(SUPPLIED RECORDS)

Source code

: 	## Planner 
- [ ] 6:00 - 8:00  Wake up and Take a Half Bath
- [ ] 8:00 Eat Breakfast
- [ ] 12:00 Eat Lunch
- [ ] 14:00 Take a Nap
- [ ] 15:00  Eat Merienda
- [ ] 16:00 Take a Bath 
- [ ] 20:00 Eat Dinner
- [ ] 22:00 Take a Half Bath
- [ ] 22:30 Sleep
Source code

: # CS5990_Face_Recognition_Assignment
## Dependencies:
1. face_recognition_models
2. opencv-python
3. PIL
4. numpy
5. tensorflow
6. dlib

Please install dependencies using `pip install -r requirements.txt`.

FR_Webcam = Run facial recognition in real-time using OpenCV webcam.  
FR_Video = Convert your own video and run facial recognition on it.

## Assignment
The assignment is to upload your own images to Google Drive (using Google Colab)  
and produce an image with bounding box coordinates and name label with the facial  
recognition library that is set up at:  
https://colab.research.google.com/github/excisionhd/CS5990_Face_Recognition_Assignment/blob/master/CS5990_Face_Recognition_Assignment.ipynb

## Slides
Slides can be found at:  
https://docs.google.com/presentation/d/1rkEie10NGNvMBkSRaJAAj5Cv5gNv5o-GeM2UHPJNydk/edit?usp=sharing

(End SUPPLIED RECORDS)
(SUPPLIED RECORDS)

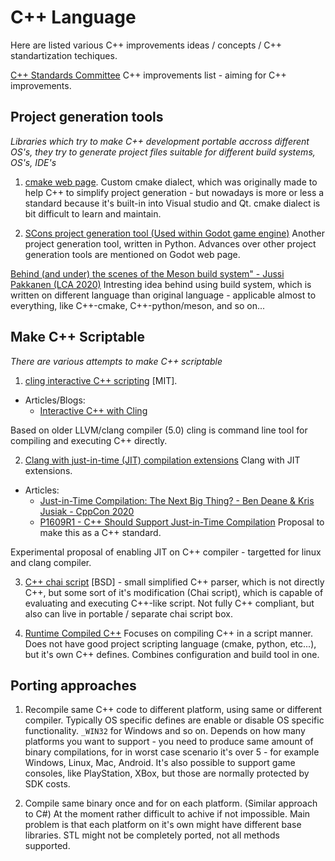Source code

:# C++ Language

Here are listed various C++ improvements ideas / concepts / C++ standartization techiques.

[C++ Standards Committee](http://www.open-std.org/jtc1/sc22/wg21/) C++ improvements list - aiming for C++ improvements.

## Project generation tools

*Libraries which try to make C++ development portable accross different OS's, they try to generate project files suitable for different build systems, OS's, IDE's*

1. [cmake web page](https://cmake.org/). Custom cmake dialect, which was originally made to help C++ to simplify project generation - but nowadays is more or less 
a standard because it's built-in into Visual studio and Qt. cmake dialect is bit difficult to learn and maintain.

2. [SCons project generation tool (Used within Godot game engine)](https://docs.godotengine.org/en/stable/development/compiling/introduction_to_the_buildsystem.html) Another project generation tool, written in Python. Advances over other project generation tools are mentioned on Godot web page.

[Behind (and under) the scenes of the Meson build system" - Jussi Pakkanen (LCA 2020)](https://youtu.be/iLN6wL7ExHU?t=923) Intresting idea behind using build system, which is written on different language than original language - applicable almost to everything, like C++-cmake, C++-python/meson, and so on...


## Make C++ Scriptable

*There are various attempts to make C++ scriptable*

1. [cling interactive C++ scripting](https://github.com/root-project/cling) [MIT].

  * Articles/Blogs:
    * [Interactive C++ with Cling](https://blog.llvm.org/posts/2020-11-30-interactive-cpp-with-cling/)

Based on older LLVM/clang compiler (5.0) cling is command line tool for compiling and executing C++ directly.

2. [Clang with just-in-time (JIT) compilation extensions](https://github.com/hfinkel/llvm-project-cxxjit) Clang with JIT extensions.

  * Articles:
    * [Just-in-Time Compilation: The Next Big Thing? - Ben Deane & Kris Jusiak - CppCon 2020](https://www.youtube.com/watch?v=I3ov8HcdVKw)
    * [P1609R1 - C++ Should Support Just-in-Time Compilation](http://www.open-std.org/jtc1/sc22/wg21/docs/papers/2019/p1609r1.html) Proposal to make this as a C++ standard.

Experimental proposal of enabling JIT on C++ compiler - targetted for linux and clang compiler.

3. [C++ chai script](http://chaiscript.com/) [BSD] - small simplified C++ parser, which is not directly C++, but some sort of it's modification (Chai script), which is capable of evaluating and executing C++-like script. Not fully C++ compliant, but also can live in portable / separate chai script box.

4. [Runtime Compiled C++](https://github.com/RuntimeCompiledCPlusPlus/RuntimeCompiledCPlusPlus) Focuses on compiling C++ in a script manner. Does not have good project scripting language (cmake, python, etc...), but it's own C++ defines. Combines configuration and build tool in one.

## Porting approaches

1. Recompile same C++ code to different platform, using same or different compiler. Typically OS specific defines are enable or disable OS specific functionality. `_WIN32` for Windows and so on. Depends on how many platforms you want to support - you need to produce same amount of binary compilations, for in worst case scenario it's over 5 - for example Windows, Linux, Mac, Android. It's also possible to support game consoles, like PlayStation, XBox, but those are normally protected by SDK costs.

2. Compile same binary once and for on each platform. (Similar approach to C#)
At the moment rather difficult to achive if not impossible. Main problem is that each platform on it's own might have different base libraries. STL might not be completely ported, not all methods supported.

(End SUPPLIED RECORDS)
(SUPPLIED RECORDS)

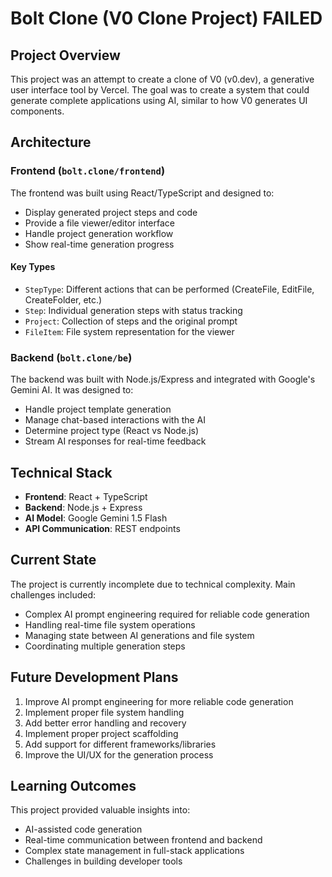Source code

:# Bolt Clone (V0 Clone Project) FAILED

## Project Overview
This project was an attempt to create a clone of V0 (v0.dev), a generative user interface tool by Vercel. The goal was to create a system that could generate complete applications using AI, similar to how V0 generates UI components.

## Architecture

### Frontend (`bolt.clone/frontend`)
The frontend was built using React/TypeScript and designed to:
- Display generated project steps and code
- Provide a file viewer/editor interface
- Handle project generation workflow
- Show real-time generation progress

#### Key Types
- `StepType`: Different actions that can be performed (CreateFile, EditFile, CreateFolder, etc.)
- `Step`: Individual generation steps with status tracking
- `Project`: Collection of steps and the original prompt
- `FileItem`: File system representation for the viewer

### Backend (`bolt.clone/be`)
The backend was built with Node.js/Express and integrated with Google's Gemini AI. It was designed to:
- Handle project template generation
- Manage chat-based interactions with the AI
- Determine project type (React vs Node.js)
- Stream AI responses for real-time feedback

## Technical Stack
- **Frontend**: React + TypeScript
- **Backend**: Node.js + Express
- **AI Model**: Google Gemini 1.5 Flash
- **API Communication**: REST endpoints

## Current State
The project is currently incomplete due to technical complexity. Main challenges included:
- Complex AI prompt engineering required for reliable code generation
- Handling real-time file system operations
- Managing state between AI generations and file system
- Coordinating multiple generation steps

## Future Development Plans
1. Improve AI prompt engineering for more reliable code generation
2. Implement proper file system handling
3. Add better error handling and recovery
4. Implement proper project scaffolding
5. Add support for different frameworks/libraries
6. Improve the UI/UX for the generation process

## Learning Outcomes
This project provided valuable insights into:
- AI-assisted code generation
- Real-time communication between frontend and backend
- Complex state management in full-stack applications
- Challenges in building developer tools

(End SUPPLIED RECORDS)

WHAT TO WORK ON: Copy every line in the entries above that has the string "same" in it.

EXERCISE OUTPUT:
1. Recompile same C++ code to different platform, using same or different compiler. Typically OS specific defines are enable or disable OS specific functionality. `_WIN32` for Windows and so on. Depends on how many platforms you want to support - you need to produce same amount of binary compilations, for in worst case scenario it's over 5 - for example Windows, Linux, Mac, Android. It's also possible to support game consoles, like PlayStation, XBox, but those are normally protected by SDK costs.
2. Compile same binary once and for on each platform. (Similar approach to C#)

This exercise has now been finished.